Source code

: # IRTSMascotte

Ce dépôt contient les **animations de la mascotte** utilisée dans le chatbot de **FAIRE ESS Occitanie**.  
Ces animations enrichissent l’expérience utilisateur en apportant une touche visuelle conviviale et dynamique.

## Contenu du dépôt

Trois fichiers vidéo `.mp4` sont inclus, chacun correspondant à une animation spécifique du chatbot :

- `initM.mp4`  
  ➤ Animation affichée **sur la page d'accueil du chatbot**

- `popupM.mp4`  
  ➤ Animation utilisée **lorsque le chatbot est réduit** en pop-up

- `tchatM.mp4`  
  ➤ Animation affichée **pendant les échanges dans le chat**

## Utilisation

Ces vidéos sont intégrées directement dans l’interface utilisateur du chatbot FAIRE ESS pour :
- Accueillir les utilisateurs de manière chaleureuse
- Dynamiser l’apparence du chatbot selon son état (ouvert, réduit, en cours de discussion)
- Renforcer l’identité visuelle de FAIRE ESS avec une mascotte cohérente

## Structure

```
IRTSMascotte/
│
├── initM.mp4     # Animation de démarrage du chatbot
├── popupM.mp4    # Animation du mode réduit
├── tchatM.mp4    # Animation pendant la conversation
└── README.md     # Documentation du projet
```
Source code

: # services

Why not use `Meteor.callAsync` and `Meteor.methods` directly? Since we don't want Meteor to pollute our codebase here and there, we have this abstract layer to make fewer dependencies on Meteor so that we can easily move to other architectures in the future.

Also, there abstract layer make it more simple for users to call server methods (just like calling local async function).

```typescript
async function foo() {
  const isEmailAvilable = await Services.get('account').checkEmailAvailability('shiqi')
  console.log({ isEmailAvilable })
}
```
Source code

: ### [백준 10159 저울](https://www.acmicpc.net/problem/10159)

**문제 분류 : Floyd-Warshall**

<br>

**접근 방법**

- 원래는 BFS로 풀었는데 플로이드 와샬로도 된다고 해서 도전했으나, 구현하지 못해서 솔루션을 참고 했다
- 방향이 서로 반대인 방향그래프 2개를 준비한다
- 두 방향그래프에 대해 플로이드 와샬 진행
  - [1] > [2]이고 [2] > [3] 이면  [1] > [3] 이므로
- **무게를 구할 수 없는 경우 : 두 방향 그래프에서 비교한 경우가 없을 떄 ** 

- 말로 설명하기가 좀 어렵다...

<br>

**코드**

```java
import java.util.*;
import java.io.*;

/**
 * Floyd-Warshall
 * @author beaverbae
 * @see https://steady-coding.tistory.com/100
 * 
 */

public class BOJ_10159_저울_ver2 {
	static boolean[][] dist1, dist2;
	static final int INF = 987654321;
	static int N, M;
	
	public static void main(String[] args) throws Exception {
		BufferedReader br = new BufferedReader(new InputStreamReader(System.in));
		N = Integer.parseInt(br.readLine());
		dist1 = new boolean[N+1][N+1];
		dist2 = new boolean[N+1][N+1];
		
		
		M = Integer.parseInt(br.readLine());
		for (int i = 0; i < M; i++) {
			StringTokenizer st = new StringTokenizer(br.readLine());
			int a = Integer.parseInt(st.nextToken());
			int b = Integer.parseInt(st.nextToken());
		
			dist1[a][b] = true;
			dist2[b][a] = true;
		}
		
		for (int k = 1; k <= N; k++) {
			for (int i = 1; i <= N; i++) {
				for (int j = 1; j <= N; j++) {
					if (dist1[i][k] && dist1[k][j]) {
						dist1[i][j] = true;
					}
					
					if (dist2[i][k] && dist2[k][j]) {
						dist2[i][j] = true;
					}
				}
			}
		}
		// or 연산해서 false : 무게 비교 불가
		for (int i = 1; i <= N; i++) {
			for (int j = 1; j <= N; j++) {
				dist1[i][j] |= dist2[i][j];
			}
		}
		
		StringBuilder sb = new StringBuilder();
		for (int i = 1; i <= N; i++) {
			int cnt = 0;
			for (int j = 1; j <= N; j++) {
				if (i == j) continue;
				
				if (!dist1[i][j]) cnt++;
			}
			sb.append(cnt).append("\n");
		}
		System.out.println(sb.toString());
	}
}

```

**Action item:** Set down, exactly as they stand above, the lines starting with the line with "d'accueil du chatbot**" and going on through the line with "- Dynamiser l’apparence", and no others.

**Exercise answer:**
  ➤ Animation affichée **sur la page d'accueil du chatbot**

- `popupM.mp4`  
  ➤ Animation utilisée **lorsque le chatbot est réduit** en pop-up

- `tchatM.mp4`  
  ➤ Animation affichée **pendant les échanges dans le chat**

## Utilisation

Ces vidéos sont intégrées directement dans l’interface utilisateur du chatbot FAIRE ESS pour :
- Accueillir les utilisateurs de manière chaleureuse
- Dynamiser l’apparence du chatbot selon son état (ouvert, réduit, en cours de discussion)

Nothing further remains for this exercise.